Poor Old ARM

The dirty deed is done, what now for ARM?

Is ARM’s ambition that it should be ‘The Architecture for the Digital World’ now dead because it has lost its independence?

Will the electronics industry ever again (after the Intel experience) allow a sole-sourced proprietary microprocessor to become dominant in any important industry segment?

And, if not, what use is ARM to Softbank?

Will ARM’s licensees continue to believe they will get fair and non-discriminatory treatment from ARM?

Will customers who have a choice – i.e. non-mobile customers like those making ICs for servers, IoT, MCUs consumer – make other choices?

And, if so, does that stymie ARM’s growth?

Will ARM start to compete with its customers?

Will ARM’s designers be less motivated now that the survival of the company no longer depends on them producing superlative cores?

Will UK universities and research houses be happy to work with ARM knowing that the results of the research will be owned by a foreign company.

Will turning the senior execs into multi-millionaires erode their competitive urges?

Will making senior execs financially independent encourage them to leave?

Can a telecoms company make good decisions for a semiconductor IP company?

Will Softbank’s $120 billion of debt and non-performing telecoms assets mean ARM is starved of investment?

Naturally, those who have most profited from this deal will be the last people to be concerned about these issues.


Comments

6 comments

  1. Only about two a year Nimboid ARM was sold for £24bn and the deficit seems to be running at about £50bn a year.

  2. If we were to come onside with the triumphant philosophy in this case, we could conclude that Britain’s role in world trade should be to create businesses for export.
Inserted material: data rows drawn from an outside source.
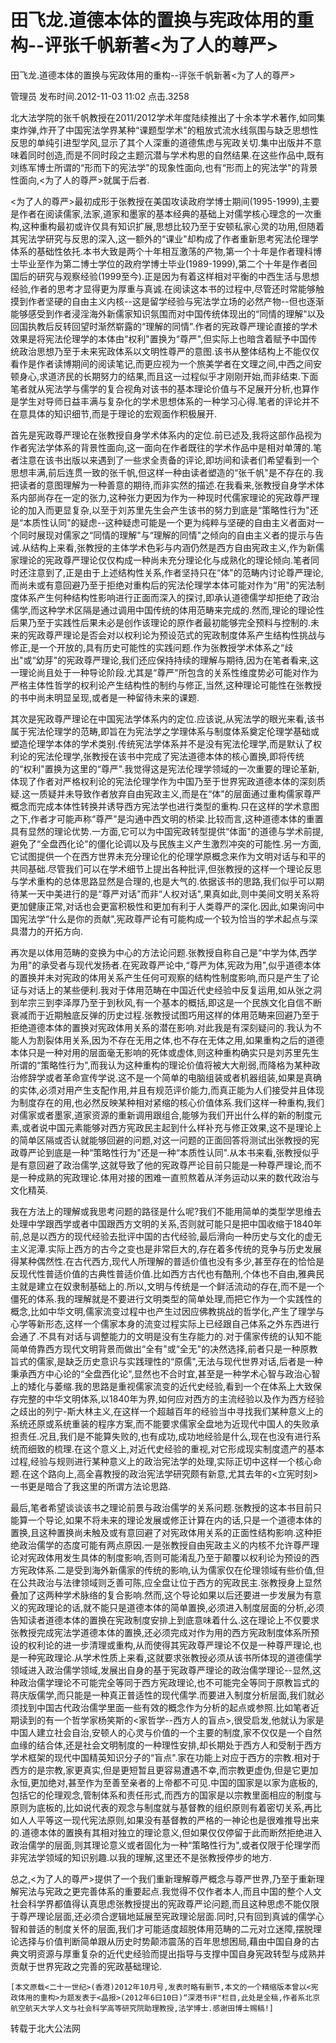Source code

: # 田飞龙.道德本体的置换与宪政体用的重构--评张千帆新著<为了人的尊严>  
田飞龙.道德本体的置换与宪政体用的重构--评张千帆新著<为了人的尊严>

管理员 发布时间.2012-11-03 11:02  点击.3258

 北大法学院的张千帆教授在2011/2012学术年度陆续推出了十余本学术著作,如同集束炸弹,炸开了中国宪法学界某种“课题型学术"的粗放式流水线氛围与缺乏思想性反思的单纯引进型学风,显示了其个人深重的道德焦虑与宪政关切.集中出版并不意味着同时创造,而是不同时段之主题沉潜与学术构思的自然结果.在这些作品中,既有刘练军博士所谓的“形而下的宪法学"的现象性面向,也有“形而上的宪法学"的背景性面向,<为了人的尊严>就属于后者.

  <为了人的尊严>最初成形于张教授在美国攻读政府学博士期间(1995-1999),主要是作者在阅读儒家,法家,道家和墨家的基本经典的基础上对儒学核心理念的一次重构,这种重构最初或许仅具有知识扩展,思想比较乃至于安顿私家心灵的功用,但随着其宪法学研究与反思的深入,这一额外的“课业"却构成了作者重新思考宪法伦理学体系的基础性依托.本书大致是两个十年相互激荡的产物,第一个十年是作者理科博士毕业至作为第二博士学位的政府学博士毕业(1989-1999),第二个十年是作者回国后的研究与观察经验(1999至今).正是因为有着这样相对平衡的中西生活与思想经验,作者的思考才显得更为厚重与真诚.在阅读这本书的过程中,尽管还时常能够触摸到作者坚硬的自由主义内核--这是留学经验与宪法学立场的必然产物--但也逐渐能够感受到作者浸淫海外新儒家知识氛围而对中国传统体现出的“同情的理解"以及回国执教后反转回望时渐然崭露的“理解的同情".作者的宪政尊严理论直接的学术效果是将宪法伦理学的本体由“权利"置换为“尊严",但实际上也暗含着赋予中国传统政治思想乃至于未来宪政体系以文明性尊严的意图.该书从整体结构上不能仅仅看作是作者读博期间的阅读笔记,而更应视为一个旅美学者在文理之间,中西之间安顿身心,求道济民的长期努力的结果,而且这一过程似乎才刚刚开始,而非结束.下面笔者就从宪法学与儒学的复合视角对该书的基本理论价值与不足展开分析,也算作是学生对导师日益丰满与复杂化的学术思想体系的一种学习心得.笔者的评论并不在意具体的知识细节,而是于理论的宏观面作积极展开.

  首先是宪政尊严理论在张教授自身学术体系内的定位.前已述及,我将这部作品视为作者宪法学体系的背景性面向,这一面向在作者既往的学术作品中是相对单薄的.笔者注意在该书出版以来遇到了一些求全责备的评论,即坊间和读者们希望看到一个思想丰满,前后连贯一致的张千帆,但这样一种由读者塑造的“张千帆"是不存在的.我把读者的意图理解为一种善意的期待,而非实然的描述.在我看来,张教授自身学术体系内部尚存在一定的张力,这种张力更因为作为一种现时代儒家理论的宪政尊严理论的加入而更显复杂,以至于刘苏里先生会产生该书的努力到底是“策略性行为"还是“本质性认同"的疑虑--这种疑虑可能是一个更为纯粹与坚硬的自由主义者面对一个同时展现对儒家之“同情的理解"与“理解的同情"之倾向的自由主义者的提示与告诫.从结构上来看,张教授的主体学术色彩与内涵仍然是西方自由宪政主义,作为新儒家理论的宪政尊严理论仅仅构成一种尚未充分理论化与成熟化的理论倾向.笔者同时还注意到了,正是由于上述结构性关系,作者坚持只在“体"的范畴内讨论尊严理论,而尚未或有意回避乃至于拒绝对重构后的宪法伦理学本体可能对作为“用"的宪法制度体系产生何种结构性影响进行正面而深入的探讨,即承认道德儒学却拒绝了政治儒学,而这种学术区隔是通过调用中国传统的体用范畴来完成的.然而,理论的理论性后果乃至于实践性后果未必是创作该理论的原作者最初能够完全预料与控制的.未来的宪政尊严理论是否会对以权利论为预设范式的宪政制度体系产生结构性挑战与修正,是一个开放的,具有历史可能性的实践问题.作为张教授学术体系之“歧出"或“幼芽"的宪政尊严理论,我们还应保持持续的理解与期待,因为在笔者看来,这一理论尚且处于一种导论阶段.尤其是“尊严"所包含的关系性维度势必可能对作为严格主体性哲学的权利论产生结构性的制约与修正,当然,这种理论可能性在张教授的书中尚未明显呈现,或者是一种留待未来的课题.

  其次是宪政尊严理论在中国宪法学体系内的定位.应该说,从宪法学的眼光来看,该书属于宪法伦理学的范畴,即旨在为宪法学之学理体系与制度体系奠定伦理学基础或塑造伦理学本体的学术类别.传统宪法学体系并不是没有宪法伦理学,而是默认了权利论的宪法伦理学,张教授在该书中完成了宪法道德本体的核心置换,即将传统的“权利"置换为这里的“尊严".我觉得这是宪法伦理学领域的一次重要的理论革新,体现了作者对严格权利论的宪法伦理学作为中国乃至于世界宪政道德本体的深刻质疑.这一质疑并未导致作者放弃自由宪政主义,而是在“体"的层面通过重构儒家尊严概念而完成本体性转换并诱导西方宪法学也进行类型的重构.只在这样的学术意图之下,作者才可能声称“尊严"是沟通中西文明的桥梁.比较而言,这种道德本体的重置具有显然的理论优势.一方面,它可以为中国宪政转型提供“体面"的道德与学术前提,避免了“全盘西化论"的僵化论调以及与民族主义产生激烈冲突的可能性.另一方面,它试图提供一个在西方世界未充分理论化的伦理学原概念来作为文明对话与和平的共同基础.尽管我们可以在学术细节上提出各种批评,但张教授的这样一个理论反思与学术重构的总体思路显然是合理的,也是大气的.依据该书的思路,我们似乎可以期待某一天中美进行的是“尊严对话"而非“人权对话",果真如此,则中美间文明关系将更加健康正常,对话也会更富积极性和更加有利于人类尊严的深化.因此,如果询问中国宪法学“什么是你的贡献",宪政尊严论有可能构成一个较为恰当的学术起点与深具潜力的开拓方向.

  再次是以体用范畴的变换为中心的方法论问题.张教授自称自己是“中学为体,西学为用"的承受者与现代发扬者.在宪政尊严论中,“尊严为体,宪政为用",似乎道德本体的置换并未对宪政的体用关系产生任何可观察的结构性制度影响,而只是产生了论证与对话上的某些便利.我对于体用范畴在中国近代史经验中反复运用,如从张之洞到牟宗三到李泽厚乃至于到秋风,有一个基本的概括,即这是一个民族文化自信不断衰减而于近期触底反弹的历史过程.张教授试图巧用这样的体用范畴来回避乃至于拒绝道德本体的置换对宪政体用关系的潜在影响.对此我是有深刻疑问的.我认为不能人为割裂体用关系,因为不存在无用之体,也不存在无体之用,如果重构之后的道德本体只是一种对用的层面毫无影响的死体或虚体,则这种重构确实只是刘苏里先生所谓的“策略性行为",而我认为这种重构的理论价值将被大大削弱,而降格为某种政治修辞学或者革命宣传学说.这不是一个简单的电脑组装或者机器组装,如果是真确的实体,必须对用产生支配作用,并且有规范评价能力,而真正能为人们接受并且体现为制度存在的用,也必然反映某种相对紧缩的核心价值体系.我们这样一种重构,我们对儒家或者墨家,道家资源的重新调用跟组合,能够为我们开出什么样的新的制度元素,或者说中国元素能够对西方宪政民主起到什么样补充与修正效果,这不是理论上的简单区隔或否认就能够回避的问题,对这一问题的正面回答将测试出张教授的宪政尊严论到底是一种“策略性行为"还是一种“本质性认同".从本书来看,张教授似乎是有意回避了政治儒学,这就导致了他的宪政尊严论目前只能是一种尊严理论,而不是一种成熟的宪政理论.体用对接的困难一直煎熬着从洋务运动以来的数代政治与文化精英.

  我在方法上的理解或我思考问题的路径是什么呢?我们不能用简单的类型学思维去处理中学跟西学或者中国跟西方文明的关系,否则就可能只是把中国收缩于1840年前,总是以西方的现代经验去批评中国的古代经验,最后滑向一种历史与文化的虚无主义泥潭.实际上西方的古今之变也是非常巨大的,存在着多传统的竞争与历史发展得某种偶然性.在古代西方,现代人所理解的普适价值也没有多少,甚至存在的恰恰是反现代性普适价值的古典性普适价值.比如西方古代也有酷刑,个体也不自由,雅典民主就是建立在奴隶制基础上的.所以,文明与传统是一个鲜活流动的存在,而不是一个僵死的体系.我的理解就是不要进行文明类型的简单处理,而把它作为一个实践性的概念,比如中华文明,儒家流变过程中也产生过因应佛教挑战的哲学化,产生了理学与心学等新形态,这样一个儒家本身的流变过程实际上已经跟自己体系之外东西进行会通了.不具有对话与调整能力的文明是没有生存能力的.对于儒家传统的认知不能简单倚靠西方现代文明背景而做出“全有"或“全无"的决然选择,前者只是一种原教旨式的儒家,是缺乏历史意识与实践理性的“原儒",无法与现代世界对话,后者是一种秉承西方中心论的“全盘西化论",显然也不合时宜,甚至是一种学术心智与政治心智上的矮化与萎缩.我的思路是重视儒家流变的近代史经验,看到一个在体系上大致保存完整的中华文明体系,以1840年为界,如何应对西方的主流经验以及作为西方经验之歧出的列宁-斯大林主义,在这样一个超越百年的经验当中寻找我们某种意义上的系统还原或系统重装的程序方案,而不能要求儒家全盘地为近现代中国人的失败承担责任.况且,我们是不能算失败的,也有成功,成功地经验是什么,现在也没有进行系统而细致的梳理.在这个意义上,对近代史经验的重视,对它形成现实制度遗产的基本过程,经验与规则进行某种意义上的政治宪法学的处理,实际正切中这样一个核心命题.在这个路向上,高全喜教授的政治宪法学研究颇有新意,尤其去年的<立宪时刻>一书更是暗合了我这里的所谓方法论思路.

  最后,笔者希望谈谈该书之理论前景与政治儒学的关系问题.张教授的这本书目前只能算一个导论,如果不将未来的理论发展或修正计算在内的话,只是一个道德本体的置换,且这种置换尚未触及或有意回避了对宪政体用关系的正面性结构影响.这种拒绝政治儒学的态度可能有两点原因.一是张教授自由宪政主义的内核不允许尊严理论对宪政体用发生具体的制度影响,否则可能淆乱乃至于颠覆以权利论为预设的西方宪政体系.二是受到海外新儒家的传统的影响,认为儒家仅在伦理领域有些价值,但在公共政治与法律领域则乏善可陈,应全盘让位于西方的宪政民主.张教授身上显然叠加了这两种学术脉络的复合影响.然而,这个导论如果以后还要进一步发展为有意义的宪政理论的话,就不能只是道德本体的简单置换,必须进入制度层面的分析,必须告知读者道德本体的置换在宪政制度安排上到底意味着什么.这在理论上不仅要求张教授完成宪法学道德本体的置换,还必须完成对作为用的西方宪政制度体系所预设的权利论的进一步清理或重构,从而使得其宪政尊严理论不仅是一种尊严理论,也是一种宪政理论.从学术性质上来看,这就要求张教授必须从该书所体现的道德儒学领域进入政治儒学领域,发展出自身的基于宪政尊严理论的政治儒学理论--显然,这种政治儒学理论不可能完全等同于西方宪政理论,也不可能完全等同于原教旨式的蒋庆版儒学,而只能是一种真正普适性的现代儒学.而要进入制度分析层面,我们就必须找到中国古代政治儒学里面一些有效的概念作为分析的起点或参照.比如笔者近期读到的有一个哲学家杨笑斯的<家哲学--西方人的盲点>,很受启发,他就认为家是中国人建立社会自治,安顿人的心灵与价值的一个主要的制度,家不仅仅是一个自然血缘的结合体,还是社会文明制度的一种理性安排,却长期处于西方人和受制于西方学术框架的现代中国精英知识分子的“盲点".家在功能上对应于西方的宗教.相对于西方的是宗教,家更真实,但是更短暂且更容易遭遇不幸,而宗教更虚伪,但是它更加永恒,更加绝对,甚至作为至善至亲者的上帝都不可见.中国的国家是以家为底板的,包括它的伦理观念,管制体系和责任形式,而西方的国家是以宗教里面相应的制度与原则为底板的,比如说代表的观念与制度就与基督教的组织原则有着密切关系,再比如人人平等这一现代宪法原则,如果没有基督教的严格的一神论也是很难推导出来的.道德本体的置换有其相对独立的理论意义,但如果仅仅停留于此而断然拒绝进入政治儒学的层面,则其理论意义或者固化为一种“策略性行为",或者仅限于伦理学而非宪法学领域的知识别趣.以我的理解,这里还不是张教授停步的地方.

  总之,<为了人的尊严>提供了一个我们重新理解尊严概念与尊严世界,乃至于重新理解宪法与宪政之更完善体系的重要起点.我觉得不仅作者本人,而且中国的整个人文社会科学界都值得认真思虑张教授提出的宪政尊严论问题,而且这种思虑不能仅限于尊严理论层面,还必须合逻辑地延展至宪政理论层面.同时,只有回到真诚的儒学心智和普适的制度关怀的层面,我们才可能适度超脱体用范畴的二元对立迷障,摆脱理论选择与价值判断简单跟从历史时势颠沛震荡的百年思想困局,藉由中国自身的古典文明资源与厚重复杂的近代史经验而提出指导与支撑中国自身宪政转型与成熟并贡献于世界宪政之完善的宪政基础理论.

    [本文原载<二十一世纪>(香港)2012年10月号,发表时略有删节,本文的一个精缩版本曾以<宪政体用的重构>为题发表于<晶报>(2012年6曰10日)“深港书评"栏目,此处是全稿,作者系北京航空航天大学人文与社会科学高等研究院助理教授,法学博士.感谢田博士赐稿!]

  转载于北大公法网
    So, how many ARMs would we have to manufacture and sell abroad every decade in order to reverse the UKs balance of payments deficit? (Despite barely getting a mention these days, surely that’s the deficit that really matters?)

  3. Yes indeed Nimboid, next week the Crown Jewels, the Tower of London and Windsor Castle go under the hammer. Roll Up, Roll Up.

  4. “Open for business” in the sense that BHS was last week, plastered with “all fixtures and fittings for sale” posters.

  5. The irony is, AnotherDavid, that governments keep creating all this easy, cheap money to keep the banking system afloat and the bankers then go and spend the cheap money on deals which destroy productive economic assets.

  6. At least we are “open to business”, selling off the family silver. What happens when its all gone and the bankers have spent their bonuses, which they get because they are so good at getting a deal.
    Don’t worry though, the PM has business experience. Oh, that was in banking as well.

    At least the lights won’t go out, ah, the wind has stopped blowing.